29. COMMENT: The dates which limit winter work are not justified.
RESPONSE: The proposed Strategy and Basin Plan amendment contains dates in the Garcia River Sedimentation Reduction Plan section. These dates provide recommended procedures for general land use activities in the riparian management zone. If a landowner wishes to manage his land use in the riparian zone outside of the recommended dates, he has the option of submitting a Site-Specific Sedimentation Reduction Plan which will provide his own proposal for controlling excess sedimentation.
30. COMMENT: Implementation measures such as the tree retention requirements have no direct bearing on sediment delivery.
RESPONSE: All of the measures proposed in the Garcia River Watershed Sedimentation Reduction Plan have an influence on sediment delivery either through direct reduction (e.g., road construction standards) or indirect reduction (e.g., sediment filtering through the riparian zone). Tree retention in the riparian management zone provides for recruitment of large woody debris which serves to control in-channel transportation of sediment and to influence channel structure positively. Tree retention, along with shrubs and forbs, also serves to control the delivery of sediment through the riparian zone by filtering sediment.
Comments on the need for technical and financial assistance
31. COMMENT: Landowners need technical assistance.

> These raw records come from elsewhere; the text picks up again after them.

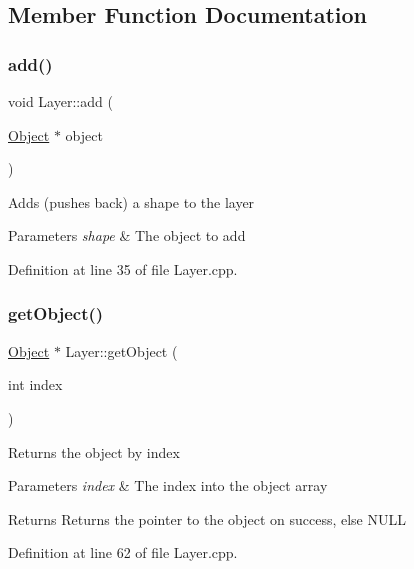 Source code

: \subsection{Member Function Documentation}
\mbox{\label{class_layer_aa1e828db7d673a1083aa2eb211663628}} 
\subsubsection{\texorpdfstring{add()}{add()}}
{\footnotesize\ttfamily void Layer\+::add (\begin{DoxyParamCaption}\item[{\hyperlink{class_object}{Object} $\ast$}]{object }\end{DoxyParamCaption})}

Adds (pushes back) a shape to the layer 
\begin{DoxyParams}{Parameters}
{\em shape} & The object to add \\
\hline
\end{DoxyParams}


Definition at line 35 of file Layer.\+cpp.

\mbox{\label{class_layer_ae51468bd68ee2ba01571efc430ac666f}} 
\subsubsection{\texorpdfstring{get\+Object()}{getObject()}}
{\footnotesize\ttfamily \hyperlink{class_object}{Object} $\ast$ Layer\+::get\+Object (\begin{DoxyParamCaption}\item[{int}]{index }\end{DoxyParamCaption})}

Returns the object by index 
\begin{DoxyParams}{Parameters}
{\em index} & The index into the object array \\
\hline
\end{DoxyParams}
\begin{DoxyReturn}{Returns}
Returns the pointer to the object on success, else N\+U\+LL 
\end{DoxyReturn}


Definition at line 62 of file Layer.\+cpp.

\mbox{\label{class_layer_ac22c1bfa8ac715224adcf27409019e9f}} 

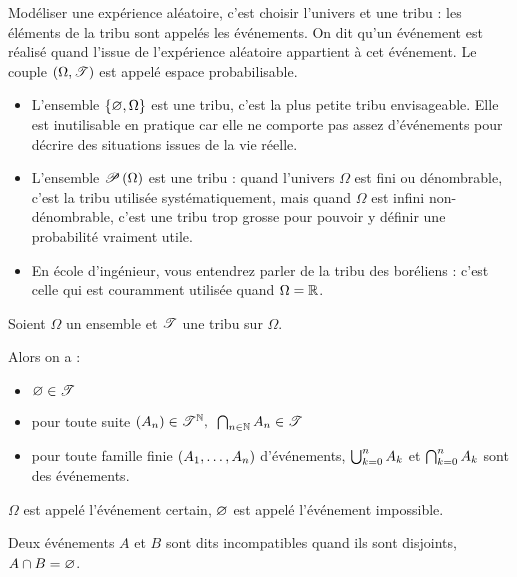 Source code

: Modéliser une expérience aléatoire, c'est choisir l'univers et une tribu : les éléments de la tribu sont appelés les événements. On dit qu'un événement est réalisé quand l'issue de l'expérience aléatoire appartient à cet événement. Le couple \(\groupe{\Omega}[\fami{T}]\) est appelé espace probabilisable.

\begin{ex}
\begin{itemize}
    \item L'ensemble \(\accol{\ensvide,\Omega}\) est une tribu, c'est la plus petite tribu envisageable. Elle est inutilisable en pratique car elle ne comporte pas assez d'événements pour décrire des situations issues de la vie réelle. \\
    \item L'ensemble \(\P{\Omega}\) est une tribu : quand l'univers \(\Omega\) est fini ou dénombrable, c'est la tribu utilisée systématiquement, mais quand \(\Omega\) est infini non-dénombrable, c'est une tribu trop grosse pour pouvoir y définir une probabilité vraiment utile. \\
    \item En école d'ingénieur, vous entendrez parler de la tribu des boréliens : c'est celle qui est couramment utilisée quand \(\Omega=\R\).
\end{itemize}
\end{ex}

\begin{prop}
Soient \(\Omega\) un ensemble et \(\fami{T}\) une tribu sur \(\Omega\).

Alors on a :

\begin{itemize}
    \item \(\ensvide\in\fami{T}\) \\
    \item pour toute suite \(\quantifs{\paren{A_n}\in\fami{T}^\N}\biginter_{n\in\N}A_n\in\fami{T}\) \\
    \item pour toute famille finie \(\paren{A_1,\dots,A_n}\) d'événements, \(\bigunion_{k=0}^nA_k\) et \(\biginter_{k=0}^nA_k\) sont des événements.
\end{itemize}
\end{prop}

\begin{defi}
\(\Omega\) est appelé l'événement certain, \(\ensvide\) est appelé l'événement impossible.

Deux événements \(A\) et \(B\) sont dits incompatibles quand ils sont disjoints, \ie \(A\inter B=\ensvide\).
\end{defi}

RESPONSE: Regional Water Board staff and others are available to provide technical assistance when requested. The proposed Strategy includes a list of formal and informal sources of technical assistance.

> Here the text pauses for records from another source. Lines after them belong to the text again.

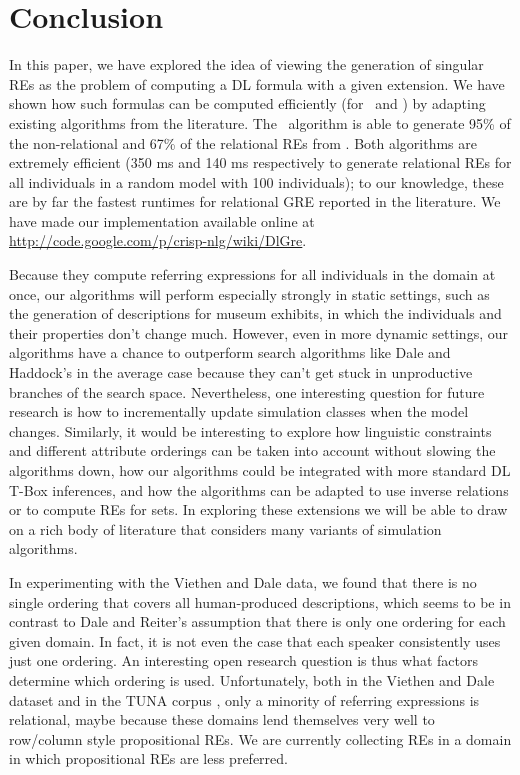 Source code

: \section{Conclusion} \label{sec:conclusion}

In this paper, we have explored the idea of viewing the generation of
singular REs as the problem of computing a DL formula with a given
extension.  We have shown how such formulas can be computed
efficiently (for \alc\ and \el) by adapting existing algorithms from
the literature.  The \el\ algorithm is able to generate 95\% of the
non-relational and 67\% of the relational REs from
.  Both algorithms
are extremely efficient (350 ms and 140 ms respectively to generate
relational REs for all individuals in a random model with 100
individuals); to our knowledge, these are by far the fastest runtimes
for relational GRE reported in the literature.  We have made our
implementation available online at
\url{http://code.google.com/p/crisp-nlg/wiki/DlGre}.

Because they compute referring expressions for all individuals in the
domain at once, our algorithms will perform especially strongly in
static settings, such as the generation of descriptions for museum
exhibits, in which the individuals and their properties don't change
much.  However, even in more dynamic settings, our algorithms have a
chance to outperform search algorithms like Dale and Haddock's in the
average case because they can't get stuck in unproductive branches of
the search space. Nevertheless, one interesting question for future
research is how to incrementally update simulation classes when the
model changes. Similarly, it would be interesting to explore how
linguistic constraints and different attribute orderings can be taken
into account without slowing the algorithms down, how our algorithms
could be integrated with more standard DL T-Box inferences, and how the
algorithms can be adapted to use inverse relations or to compute REs
for sets. In exploring these extensions we will be able to draw on a
rich body of literature that considers many variants of simulation
algorithms.

In experimenting with the Viethen and Dale data, we found that there
is no single ordering that covers all human-produced descriptions,
which seems to be in contrast to Dale and Reiter's
 assumption that there is only one ordering for
each given domain.  In fact, it is not even the case that each speaker
consistently uses just one ordering.  An interesting open research
question is thus what factors determine which ordering is used.
Unfortunately, both in the Viethen and Dale dataset and in the TUNA
corpus \cite{deemter06:_build_seman_trans_corpus_for}, only a minority
of referring expressions is relational, maybe because these domains
lend themselves very well to row/column style propositional REs.  We
are currently collecting REs in a domain in which propositional REs
are less preferred.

32. COMMENT: The annual reporting and inventory requirements need to be funded.
RESPONSE: Much of the inventory described in the proposed Strategy and Basin Plan amendment is basic to good land stewardship and may already be anticipated by a landowner. Other regulatory programs, such as Timber Harvest Review, require inventories that the landowner may submitted to the satisfy the reporting and inventory requirements of the proposed Strategy and Basin Plan amendment. The Education and Assistance Section of the proposed Strategy identifies funding options that might be used.

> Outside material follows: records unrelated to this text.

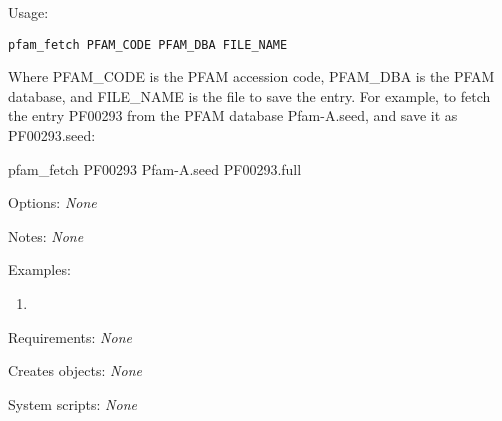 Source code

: \begin{description}


\item{Usage:}

{\tt pfam\_fetch PFAM\_CODE PFAM\_DBA FILE\_NAME}

 Where PFAM\_CODE is the PFAM accession code, PFAM\_DBA is
 the PFAM database, and FILE\_NAME is the file to save
 the entry. For example, to fetch the entry PF00293
 from the PFAM database Pfam-A.seed, and save it as
 PF00293.seed:

 pfam\_fetch PF00293 Pfam-A.seed PF00293.full


\item{Options:} {\em None}


\item{Notes:} {\em None}


\item{Examples:}
\begin{enumerate}

\item
\begin{verbatim}
\end{verbatim}

\end{enumerate}


\item{Requirements:} {\em None}


\item{Creates objects:} {\em None}


\item{System scripts:} {\em None}

\end{description}



\subsection[sprot\_split]{  }



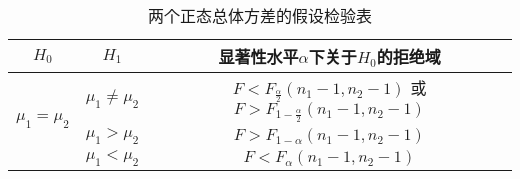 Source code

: \begin{table}[ht]
	\centering
	\begin{tabular}{c*2{|c}}
		\hline
		\(H_0\) & \(H_1\)
		& 显著性水平\(\alpha\)下关于\(H_0\)的拒绝域 \\ \hline
		& \(\mu_1\neq\mu_2\)
		& \(F<F_{\frac{\alpha}{2}}(n_1-1,n_2-1)\)
		或\(F>F_{1-\frac{\alpha}{2}}(n_1-1,n_2-1)\) \\ 
		& \(\mu_1>\mu_2\)
		& \(F>F_{1-\alpha}(n_1-1,n_2-1)\) \\ 
		& \(\mu_1<\mu_2\)
		& \(F<F_\alpha(n_1-1,n_2-1)\) \\
		\hline
	\end{tabular}
	\caption{两个正态总体方差的假设检验表}
	\label{table:假设检验.两个正态总体方差的假设检验表}
\end{table}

33. COMMENT: The economic impacts will be excessive.
RESPONSE: The discussion of economics contained in the Staff Report includes the perspectives of both resources protection and estimated costs of compliance to the proposed Basin Plan amendment. The discussion used comments received from the State Water Board Economic Analysis Unit of the Office of Statewide Consistency that indicated in fact that the loss of fishery in the Garcia River exceeds the costs of implementing the proposed Basin Plan amendment.
34. COMMENT: The time frames are unreasonable.
Comments on the proposed Basin Plan amendment
35. COMMENT: The Garcia River Watershed Sedimentation Reduction Plan will become enforceable once it is in the Basin Plan.
RESPONSE: The Strategy and the corresponding Basin Plan amendment state
that the Garcia River Watershed Sedimentation Reduction Plan does not apply
to those landowners who either have an approved Site Specific Sedimentation
Reduction Plan or whose land management activities do not result in the
discharge of sediment. Therefore, by definition, it cannot be enforced
against those categories of landowners. All other landowners must either
implement the Garcia River Watershed Sedimentation Reduction Plan or face
potential enforcement for violations of the prohibitions against discharges
or placement of sediment. The Regional Water Board staff expect that CDF
will apply the Garcia River Watershed Sedimentation Reduction Plan measures,
instead of applying the sediment prohibitions, in approving Timber Harvest
Plans for timber owners who do not have an approved Site Specific Sedimentation
Reduction Plan if there is a potential for their activities to result in
the discharge or placement of sediment.